Qui’s Tepache

Justin Elliott, Qui | Austin, TX

Walk down a bustling city street in one of Mexico’s major cities and it won’t be long before you run into a street vendor peddling a curious lineup of Technicolor beverages from industrial-sized plastic containers. Within these jugs one can find an array of aguas frescas—from horchata to tamarindo—but most interesting is tepache, a tangy, fermented beverage whose alcohol content places it outside the realm of fruit juice. It’s a staple on the streets of Mexico and has been consumed and produced all over the country since pre-Columbian times. Corn was the original base ingredient for the drink up until at least the early 1500s (hence the name tepache, which comes from the nahuatl word tapiatl meaning “drink made from corn”), but today it’s most commonly made with pineapple flesh and rinds, invigorated with cinnamon, clove and other spices, and sweetened with piloncillo (Mexican brown sugar).

At Qui in Austin, head bartender Justin Elliott’s house tepache explores the bolder end of the spectrum. He describes it as similar to Jamaican ginger beer that’s been sweetened with molasses, but not as syrupy. “It has an almost creamy, yeasty mouthfeel,” combined with “a funky pineapple flavor.” He mixes it with beer, as is traditional in Mexico, and also features it in his Tepache Collins—a drink that combines the tepache with Balcones Rumble (a Texas spirit made from honey, figs and turbinado sugar), lemon, honey, mint and Thai basil.


Yield: Approximately 1 1/4 gallons

  • 2 pineapples
  • 1 lb turbinado sugar
  • 1 lb palm sugar
  • 30 g green Indian coriander
  • 30 g grains of paradise
  • 15 g long peppercorn
  • 5 g cubeb berries
  • 5 g basil seeds
  • 5 g green cardamom pods
  • 1 gallon warm water
  • 1/2 cup "mother" (this applies only if making a batch from a tepache that has already been fermented)
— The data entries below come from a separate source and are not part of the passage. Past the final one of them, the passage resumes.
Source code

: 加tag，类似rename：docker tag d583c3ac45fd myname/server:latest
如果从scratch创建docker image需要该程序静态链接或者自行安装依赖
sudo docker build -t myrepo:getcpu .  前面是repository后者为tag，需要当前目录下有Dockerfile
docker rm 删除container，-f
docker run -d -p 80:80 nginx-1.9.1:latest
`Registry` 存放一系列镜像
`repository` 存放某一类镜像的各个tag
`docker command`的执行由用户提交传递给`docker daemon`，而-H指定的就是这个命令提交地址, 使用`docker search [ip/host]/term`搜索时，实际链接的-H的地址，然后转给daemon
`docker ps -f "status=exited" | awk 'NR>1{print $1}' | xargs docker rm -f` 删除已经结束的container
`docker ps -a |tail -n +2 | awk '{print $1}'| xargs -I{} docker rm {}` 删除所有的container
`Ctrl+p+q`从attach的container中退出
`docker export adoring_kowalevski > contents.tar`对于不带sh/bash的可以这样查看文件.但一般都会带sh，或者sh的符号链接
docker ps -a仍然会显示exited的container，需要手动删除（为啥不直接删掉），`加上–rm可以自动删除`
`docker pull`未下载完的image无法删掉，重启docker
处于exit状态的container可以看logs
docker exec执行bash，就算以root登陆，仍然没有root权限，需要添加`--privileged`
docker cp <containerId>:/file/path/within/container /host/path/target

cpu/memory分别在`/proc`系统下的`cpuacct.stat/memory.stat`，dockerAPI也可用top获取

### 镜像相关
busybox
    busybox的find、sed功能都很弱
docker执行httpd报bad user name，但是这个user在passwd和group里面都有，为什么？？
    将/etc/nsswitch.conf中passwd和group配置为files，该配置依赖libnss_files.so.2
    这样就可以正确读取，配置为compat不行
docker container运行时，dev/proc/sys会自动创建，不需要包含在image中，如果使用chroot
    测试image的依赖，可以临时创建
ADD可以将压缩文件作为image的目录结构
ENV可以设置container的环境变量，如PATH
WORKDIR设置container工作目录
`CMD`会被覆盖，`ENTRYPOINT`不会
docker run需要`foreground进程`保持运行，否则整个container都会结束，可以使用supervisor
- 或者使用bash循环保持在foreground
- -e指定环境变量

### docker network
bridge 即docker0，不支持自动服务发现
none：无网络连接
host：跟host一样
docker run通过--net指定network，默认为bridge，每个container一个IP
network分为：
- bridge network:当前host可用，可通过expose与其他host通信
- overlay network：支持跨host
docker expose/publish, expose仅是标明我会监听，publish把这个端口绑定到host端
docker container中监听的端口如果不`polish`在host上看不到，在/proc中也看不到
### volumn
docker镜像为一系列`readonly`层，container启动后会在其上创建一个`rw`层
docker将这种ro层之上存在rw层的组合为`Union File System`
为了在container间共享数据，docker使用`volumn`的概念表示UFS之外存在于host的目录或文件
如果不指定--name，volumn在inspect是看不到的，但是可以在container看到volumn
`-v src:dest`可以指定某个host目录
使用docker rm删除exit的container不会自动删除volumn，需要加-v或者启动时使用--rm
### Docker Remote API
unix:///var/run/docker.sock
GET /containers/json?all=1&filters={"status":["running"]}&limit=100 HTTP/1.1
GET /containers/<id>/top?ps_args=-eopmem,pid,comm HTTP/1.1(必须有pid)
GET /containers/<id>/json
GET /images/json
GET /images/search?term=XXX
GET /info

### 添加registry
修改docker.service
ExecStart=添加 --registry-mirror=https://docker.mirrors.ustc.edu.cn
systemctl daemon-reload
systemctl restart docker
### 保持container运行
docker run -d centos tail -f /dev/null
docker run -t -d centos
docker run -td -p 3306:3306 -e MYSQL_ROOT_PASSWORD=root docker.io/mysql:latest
  1. Cut crowns and butts from the pineapple. Leave the rest of the skin.
  2. Slice pineapple into roughly 1”x1” cubes and put into a food-safe bucket for fermentation.
  3. Add the sugar, spices, water and, if this isn’t your first go-round, the "mother."
  4. Seal the bucket and place somewhere temperature-stable, ideally in the range of 78-82 degrees F.
  5. After two days, open the bucket and give it a stir. The sugar should be completely dissolved and the liquid should be slightly warmer than room temperature and the tiniest bit fizzy. A lovely, pungent, tropical funk should be in the air. If these things aren’t true, seal it again and check back in one day. (See Editor's Note)
  6. If the correct aroma is present, it's time to harvest. Skim the large solids out of the bucket, then using a paper cone filter inserted into a chinoise, strain the liquid.
  7. Finally, pour this fine-strained tepache into hermetic bottles and seal.
  8. Store these bottles warm for another 4 hours.
  9. "Burp" them once (open bottle to release pressure), then refrigerate.
  10. Reserve and refrigerate one small bottle (no more than a cup and a half) to be reserved as your Mother, assuming you intend to make tepache again.
  11. Be sure to burp the bottles regularly, especially if your refrigerator temperature isn't at a constant temperature below 33 degrees F. If not burped regularly, the tepache will turn to vinegar, but can be used to start another batch. Just pour off most of it, reserving the yeast collected at the bottom and add it to your next batch.
Editor's Note

A note on “The Funk”: Remember, tepache is a naturally fermented beverage and some sauvage is essential. The wild yeasts on the pineapple skin co-exist with plenty of other microorganisms including a substantial amount of acetic acid bacteria (AAB). This AAB is great for developing a refreshing tepache backbone, but there can be other, less welcome bacteria that can develop in your batch, too. If your tepache has the distinct whiff of cold cuts, throw it out, sterilize your equipment and start over. One advantage of using a Mother is that it will keep the flora from your first batch consistent for many generations to come.